Dataset entries:

· · · · · · ·

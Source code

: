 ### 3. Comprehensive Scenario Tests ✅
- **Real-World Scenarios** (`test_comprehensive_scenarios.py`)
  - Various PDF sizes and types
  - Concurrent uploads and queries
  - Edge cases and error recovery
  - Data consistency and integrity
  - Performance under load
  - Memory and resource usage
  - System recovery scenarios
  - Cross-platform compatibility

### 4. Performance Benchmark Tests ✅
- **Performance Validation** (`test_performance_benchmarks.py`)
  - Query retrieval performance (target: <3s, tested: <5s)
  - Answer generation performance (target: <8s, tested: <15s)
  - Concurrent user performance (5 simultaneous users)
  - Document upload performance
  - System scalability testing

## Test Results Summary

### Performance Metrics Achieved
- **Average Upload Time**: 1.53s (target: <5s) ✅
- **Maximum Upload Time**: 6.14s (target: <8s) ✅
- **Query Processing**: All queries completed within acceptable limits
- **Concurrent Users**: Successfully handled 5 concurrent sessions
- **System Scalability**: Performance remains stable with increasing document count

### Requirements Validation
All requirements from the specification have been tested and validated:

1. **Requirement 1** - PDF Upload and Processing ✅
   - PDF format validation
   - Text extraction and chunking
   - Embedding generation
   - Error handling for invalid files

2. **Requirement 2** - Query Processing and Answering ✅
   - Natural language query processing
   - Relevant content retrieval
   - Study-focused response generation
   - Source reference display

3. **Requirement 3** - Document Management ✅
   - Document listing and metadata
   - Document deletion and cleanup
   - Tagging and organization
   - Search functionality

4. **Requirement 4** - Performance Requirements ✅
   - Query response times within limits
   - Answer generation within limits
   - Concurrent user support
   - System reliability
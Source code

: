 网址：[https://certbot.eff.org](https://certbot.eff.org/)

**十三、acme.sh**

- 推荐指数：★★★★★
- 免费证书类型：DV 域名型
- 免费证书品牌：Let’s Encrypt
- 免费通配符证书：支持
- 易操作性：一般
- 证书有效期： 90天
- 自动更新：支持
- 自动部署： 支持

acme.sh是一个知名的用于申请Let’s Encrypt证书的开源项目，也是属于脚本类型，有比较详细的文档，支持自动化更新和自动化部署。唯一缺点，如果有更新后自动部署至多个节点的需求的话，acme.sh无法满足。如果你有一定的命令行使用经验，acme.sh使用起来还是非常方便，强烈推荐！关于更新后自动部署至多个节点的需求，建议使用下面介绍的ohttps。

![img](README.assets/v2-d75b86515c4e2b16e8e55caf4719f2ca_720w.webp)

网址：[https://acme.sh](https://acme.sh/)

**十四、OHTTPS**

· · · · · · ·

**AIM OF THE EXERCISE**
For the word "retrieval", return every line of the records that holds it.

**RESULT OF THE TASK**
  - Query retrieval performance (target: <3s, tested: <5s)
   - Relevant content retrieval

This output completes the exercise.